Data

Data Analyst Interview Questions 2026

22 real-world questions covering SQL queries, Excel functions, statistical analysis, case studies, and data storytelling that hiring managers actually ask.

16 min

22 Questions

Data

Build Your Resume Check Resume Score

Interview Questions

22 Questions with Answers

Click any question to reveal a detailed sample answer. Filter by category to focus your preparation.

All (22)

Technical (14)

Situational (3)

Behavioral (3)

HR (2)

Write a SQL query to find the top 5 customers by total order value in the last 6 months.

Technical

Medium

Sample Answer

SELECT c.customer_name, SUM(o.order_value) AS total_value FROM customers c JOIN orders o ON c.id = o.customer_id WHERE o.order_date >= DATEADD(MONTH, -6, GETDATE()) GROUP BY c.customer_name ORDER BY total_value DESC LIMIT 5. This query joins customers with orders, filters to the last 6 months, aggregates by customer, and sorts descending. In production, you would add indexes on order_date and customer_id for performance. Mention that you would also consider using window functions like ROW_NUMBER() for more complex ranking scenarios.
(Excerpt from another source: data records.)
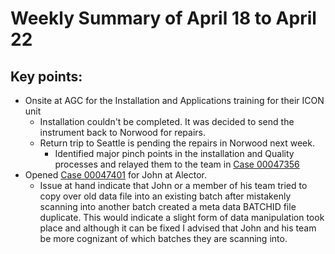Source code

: # Weekly Summary of April 18 to April 22

## Key points:
- Onsite at AGC for the Installation and Applications training for their ICON unit
  - Installation couldn't be completed.  It was decided to send the instrument back to Norwood for repairs.
  - Return trip to Seattle is pending the repairs in Norwood next week.
    - Identified major pinch points in the installation and Quality processes and relayed them to the team in [Case 00047356](https://advancedinstruments.lightning.force.com/lightning/r/Case/5004x00000FAVp1AAH/view)
- Opened [Case 00047401](https://advancedinstruments.lightning.force.com/lightning/r/Case/5004x00000FAnu3AAD/view) for John at Alector.
  - Issue at hand indicate that John or a member of his team tried to copy over old data file into an existing batch after mistakenly scanning into another batch created a meta data BATCHID file duplicate.  This would indicate a slight form of data manipulation took place and although it can be fixed I advised that John and his team be more cognizant of which batches they are scanning into.
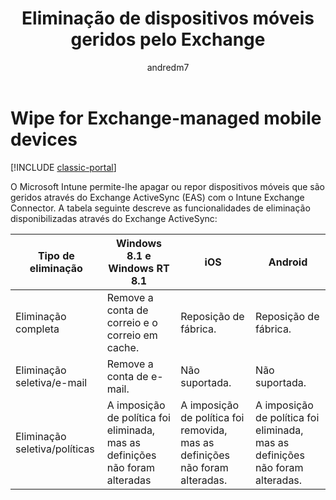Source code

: ﻿---
title: Eliminação de dispositivos móveis geridos pelo Exchange
description: O Microsoft Intune permite-lhe apagar ou repor dispositivos móveis que são geridos através do Exchange ActiveSync (EAS) com o Intune Exchange Connector
keywords: ''
author: andredm7
ms.author: andredm
manager: angrobe
ms.date: 11/14/2016
ms.topic: article
ms.prod: ''
ms.service: microsoft-intune
ms.technology: ''
ms.assetid: e116b620-1e12-4b5c-9905-2f7acf2ae530
ROBOTS: NOINDEX,NOFOLLOW
ms.reviewer: lancecra
ms.suite: ems
ms.custom: intune-classic
ms.openlocfilehash: 753e5e9dac7199dff18d110808524f05aa669036
ms.sourcegitcommit: 5eba4bad151be32346aedc7cbb0333d71934f8cf
ms.translationtype: HT
ms.contentlocale: pt-PT
ms.lasthandoff: 04/16/2018
---
# <a name="wipe-for-exchange-managed-mobile-devices"></a>Wipe for Exchange-managed mobile devices

[!INCLUDE [classic-portal](../includes/classic-portal.md)]

O Microsoft Intune permite-lhe apagar ou repor dispositivos móveis que são geridos através do Exchange ActiveSync (EAS) com o Intune Exchange Connector. A tabela seguinte descreve as funcionalidades de eliminação disponibilizadas através do Exchange ActiveSync:


|      Tipo de eliminação       |              Windows 8.1 e Windows RT 8.1              |                            iOS                             |                          Android                          |
|-------------------------|----------------------------------------------------------|------------------------------------------------------------|-----------------------------------------------------------|
|        Eliminação completa        |          Remove a conta de correio e o correio em cache.           |                      Reposição de fábrica.                       |                      Reposição de fábrica.                       |
|  Eliminação seletiva/e-mail   |                  Remove a conta de e-mail.                  |                       Não suportada.                       |                      Não suportada.                       |
| Eliminação seletiva/políticas | A imposição de política foi eliminada, mas as definições não foram alteradas | A imposição de política foi removida, mas as definições não foram alteradas. | A imposição de política foi eliminada, mas as definições não foram alteradas. |

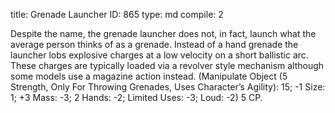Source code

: title:          Grenade Launcher
ID:             865
type:           md
compile:        2



Despite the name, the grenade launcher does not, in fact, launch what the average person thinks of as a grenade. Instead of a hand grenade the launcher lobs explosive charges at a low velocity on a short ballistic arc. These charges are typically loaded via a revolver style mechanism although some models use a magazine action instead. (Manipulate Object (5 Strength, Only For Throwing Grenades, Uses Character’s Agility): 15; -1 Size: 1; +3 Mass: -3; 2 Hands: -2; Limited Uses: -3; Loud: -2) 5 CP.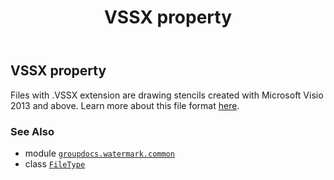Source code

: ﻿---
title: VSSX property
second_title: GroupDocs.Watermark for Python via .NET API References
description: 
type: docs
url: /python-net/groupdocs.watermark.common/filetype/vssx/
is_root: false
weight: 500
---

## VSSX property


Files with .VSSX extension are drawing stencils created with Microsoft Visio 2013 and above.
Learn more about this file format
[here](https://wiki.fileformat.com/image/vssx/).

### See Also
* module [`groupdocs.watermark.common`](../../)
* class [`FileType`](/watermark/python-net/groupdocs.watermark.common/filetype)
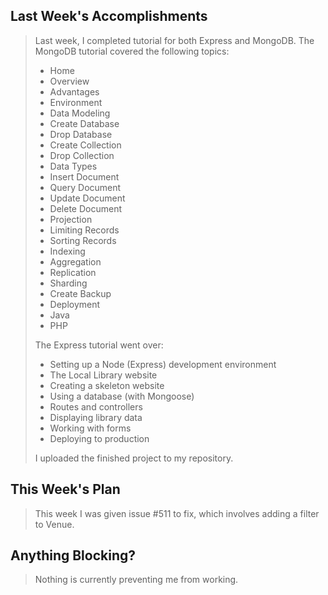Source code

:<h2>Last Week's Accomplishments</h2>

<blockquote>
  <p>Last week, I completed tutorial for both Express and MongoDB. The MongoDB tutorial covered the following topics:</p>

<ul>
<li>Home </li>
<li>Overview </li>
<li>Advantages </li>
<li>Environment </li>
<li>Data Modeling </li>
<li>Create Database </li>
<li>Drop Database </li>
<li>Create Collection </li>
<li>Drop Collection </li>
<li>Data Types </li>
<li>Insert Document </li>
<li>Query Document </li>
<li>Update Document </li>
<li>Delete Document </li>
<li>Projection </li>
<li>Limiting Records </li>
<li>Sorting Records </li>
<li>Indexing </li>
<li>Aggregation </li>
<li>Replication </li>
<li>Sharding </li>
<li>Create Backup </li>
<li>Deployment </li>
<li>Java </li>
<li>PHP </li>

 </ul>

<p>The Express tutorial went over: </p>

<ul>
<li>Setting up a Node (Express) development environment </li>
<li>The Local Library website </li>
<li>Creating a skeleton website </li>
<li>Using a database (with Mongoose) </li>
<li>Routes and controllers </li>
<li>Displaying library data </li>
<li>Working with forms </li>
<li>Deploying to production </li>
</ul>

<p> I uploaded the finished project to my repository.</p>

</blockquote>

<h2>This Week's Plan</h2>

<blockquote>
  <p>This week I was given issue #511 to fix, which involves adding a filter to Venue.  </p>
</blockquote>

<h2>Anything Blocking?</h2>

<blockquote>
  <p>Nothing is currently preventing me from working. </p>
</blockquote>
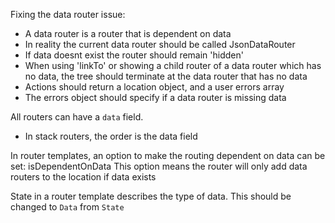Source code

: Fixing the data router issue:

-   A data router is a router that is dependent on data
-   In reality the current data router should be called JsonDataRouter
-   If data doesnt exist the router should remain 'hidden'
-   When using 'linkTo' or showing a child router of a data router which has no data, the tree should terminate at the data router that has no data
-   Actions should return a location object, and a user errors array
-   The errors object should specify if a data router is missing data

All routers can have a `data` field.

-   In stack routers, the order is the data field

In router templates, an option to make the routing dependent on data can be set: isDependentOnData
This option means the router will only add data routers to the location if data exists

State in a router template describes the type of data. This should be changed to `Data` from `State`

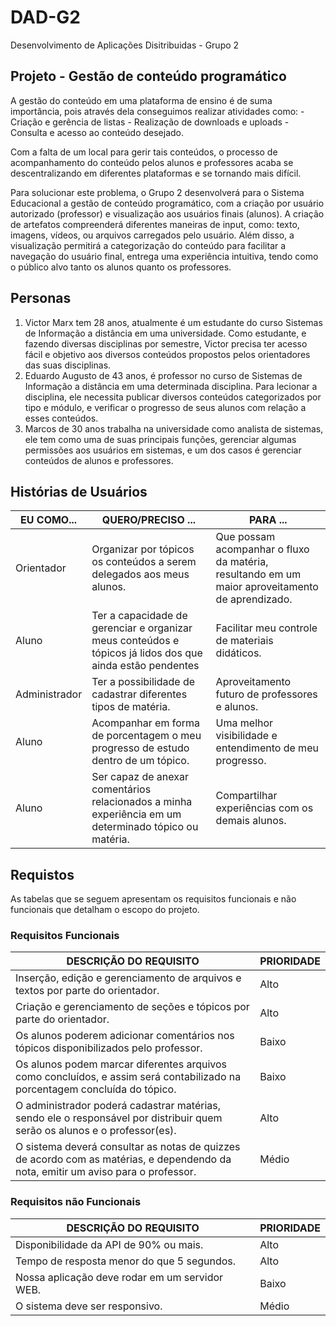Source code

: # DAD-G2
Desenvolvimento de Aplicações Disitribuidas - Grupo 2

## Projeto - Gestão de conteúdo programático 

A gestão do conteúdo em uma plataforma de ensino é de suma importância, pois através dela conseguimos realizar atividades como: - Criação e gerência de listas - Realização de downloads e uploads - Consulta e acesso ao conteúdo desejado.
 	
Com a falta de um local para gerir tais conteúdos, o processo de acompanhamento do conteúdo pelos alunos e professores acaba se descentralizando em diferentes plataformas e se tornando mais difícil. 
     
Para solucionar este problema, o Grupo 2 desenvolverá para o Sistema Educacional a gestão de conteúdo programático, com a criação por usuário autorizado (professor) e visualização aos usuários finais (alunos). A criação de artefatos compreenderá diferentes maneiras de input, como: texto, imagens, vídeos, ou arquivos carregados pelo usuário. Além disso, a visualização permitirá a categorização do conteúdo para facilitar a navegação do usuário final, entrega uma experiência intuitiva, tendo como o público alvo tanto os alunos quanto os professores.

## Personas

1. Victor Marx tem 28 anos, atualmente é um estudante do curso Sistemas de Informação a distância em uma universidade. Como estudante, e fazendo diversas disciplinas por semestre, Victor precisa ter acesso fácil e objetivo aos diversos conteúdos propostos pelos orientadores das suas disciplinas.
2. Eduardo Augusto de 43 anos, é professor no curso de Sistemas de Informação a distância em uma determinada disciplina. Para lecionar a disciplina, ele necessita publicar diversos conteúdos categorizados por tipo e módulo, e verificar o progresso de seus alunos com relação a esses conteúdos.
3. Marcos de 30 anos trabalha na universidade como analista de sistemas, ele tem como uma de suas principais funções, gerenciar algumas permissões aos usuários em sistemas, e um dos casos é gerenciar conteúdos de alunos e professores.

## Histórias de Usuários

| EU COMO...    | QUERO/PRECISO ...                                                                                         | PARA ...                                                                                        |
|---------------|-----------------------------------------------------------------------------------------------------------|-------------------------------------------------------------------------------------------------|
| Orientador    | Organizar por tópicos os conteúdos a serem delegados aos meus alunos.                                     | Que possam acompanhar o fluxo da matéria, resultando em um maior aproveitamento de aprendizado. |
| Aluno         | Ter a capacidade de gerenciar e organizar meus conteúdos e tópicos já lidos dos que ainda estão pendentes | Facilitar meu controle de materiais didáticos.                                                  |
| Administrador | Ter a possibilidade de cadastrar diferentes tipos de matéria.                                             | Aproveitamento futuro de professores e alunos.                                                  |
| Aluno         | Acompanhar em forma de porcentagem o meu progresso de estudo dentro de um tópico.                         | Uma melhor visibilidade e entendimento de meu progresso.                                        |
| Aluno         | Ser capaz de anexar comentários relacionados a minha experiência em um determinado tópico ou matéria.     | Compartilhar experiências com os demais alunos.                                                 |

## Requistos
As tabelas que se seguem apresentam os requisitos funcionais e não funcionais que detalham o escopo do projeto.

### Requisitos Funcionais

| DESCRIÇÃO DO REQUISITO                                                                                                            | PRIORIDADE |
|-----------------------------------------------------------------------------------------------------------------------------------|------------|
| Inserção, edição e gerenciamento de arquivos e textos por parte do orientador.                                                    | Alto       |
| Criação e gerenciamento de seções e tópicos por parte do orientador.                                                              | Alto       |
| Os alunos poderem adicionar comentários nos tópicos disponibilizados pelo professor.                                              | Baixo      |
| Os alunos podem marcar diferentes arquivos como concluídos, e assim será contabilizado na porcentagem concluída do tópico.        | Baixo      |
| O administrador poderá cadastrar matérias, sendo ele o responsável por distribuir quem serão os alunos e o professor(es).         | Alto       |
| O sistema deverá consultar as notas de quizzes de acordo com as matérias, e dependendo da nota, emitir um aviso para o professor. | Médio      |

### Requisitos não Funcionais

| DESCRIÇÃO DO REQUISITO                         | PRIORIDADE |
|------------------------------------------------|------------|
| Disponibilidade da API de 90% ou mais.         | Alto       |
| Tempo de resposta menor do que 5 segundos.     | Alto       |
| Nossa aplicação deve rodar em um servidor WEB. | Baixo      |
| O sistema deve ser responsivo.                 | Médio      |




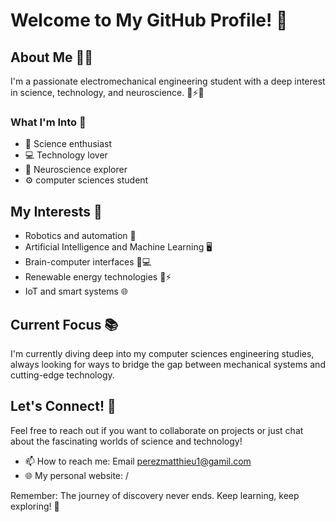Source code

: # Welcome to My GitHub Profile! 👋

## About Me 🧠💡

I'm a passionate electromechanical engineering student with a deep interest in science, technology, and neuroscience. 🔧⚡🧪

### What I'm Into 🚀

- 🔬 Science enthusiast
- 💻 Technology lover
- 🧠 Neuroscience explorer
- ⚙️ computer sciences student

## My Interests 🌟

- Robotics and automation 🤖
- Artificial Intelligence and Machine Learning 🖥️
- Brain-computer interfaces 🧠💻
- Renewable energy technologies 🌿⚡
- IoT and smart systems 🌐

## Current Focus 📚

I'm currently diving deep into my computer sciences engineering studies, always looking for ways to bridge the gap between mechanical systems and cutting-edge technology.

## Let's Connect! 🤝

Feel free to reach out if you want to collaborate on projects or just chat about the fascinating worlds of science and technology!

- 📫 How to reach me: Email perezmatthieu1@gamil.com
- 🌐 My personal website: / 

Remember: The journey of discovery never ends. Keep learning, keep exploring! 🌠

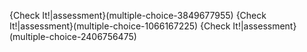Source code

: {Check It!|assessment}(multiple-choice-3849677955)
{Check It!|assessment}(multiple-choice-1066167225)
{Check It!|assessment}(multiple-choice-2406756475)
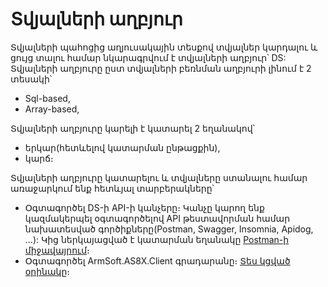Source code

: # Տվյալների աղբյուր
Տվյալների պահոցից աղյուսակային տեսքով տվյալներ կարդալու և ցույց տալու համար նկարագրվում է տվյալների աղբյուր՝ DS:
Տվյալների աղբյուրը ըստ տվյալների բեռնման աղբյուրի լինում է 2 տեսակի՝
- Sql-based,
- Array-based,

Տվյալների աղբյուրը կարելի է կատարել 2 եղանակով՝
- երկար(հետևելով կատարման ընթացքին),
- կարճ։


Տվյալների աղբյուրը կատարելու և տվյալները ստանալու համար առաջարկում ենք հետևյալ տարբերակները՝
- Օգտագործել DS-ի API-ի կանչերը։ Կանչը կարող ենք կազմակերպել օգտագործելով API թեստավորման համար նախատեսված գործիքները(Postman, Swagger, Insomnia, Apidog, ...): Կից ներկայացված է կատարման եղանակը [Postman-ի միջավայրում](https://documenter.getpostman.com/view/33237126/2sA3QpCZCp)։
- Օգտագործել ArmSoft.AS8X.Client գրադարանը։ [Տես կցված օրինակը](DataSourceExecutionSample.md)։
What is the difference between INNER JOIN, LEFT JOIN, RIGHT JOIN, and FULL OUTER JOIN?

Technical

Easy

Sample Answer

INNER JOIN returns only rows with matching values in both tables. LEFT JOIN returns all rows from the left table and matched rows from the right table (NULLs for non-matches). RIGHT JOIN is the reverse. FULL OUTER JOIN returns all rows from both tables, with NULLs where there is no match. In practice, INNER JOIN and LEFT JOIN cover 95% of use cases. LEFT JOIN is essential for finding records without matches, such as customers who have never placed an order. Always consider the performance implications of each join type on large datasets.

Explain the difference between WHERE and HAVING clauses in SQL.

Technical

Easy

Sample Answer

WHERE filters rows before grouping (operates on individual rows), while HAVING filters groups after aggregation (operates on aggregated results). For example, WHERE salary > 50000 filters individual employees, while HAVING COUNT(*) > 5 filters groups with more than 5 members. WHERE cannot use aggregate functions, but HAVING can. For performance, always filter as early as possible with WHERE to reduce the data that needs to be grouped. Use HAVING only when you need to filter on aggregated values like SUM, COUNT, AVG, or MAX.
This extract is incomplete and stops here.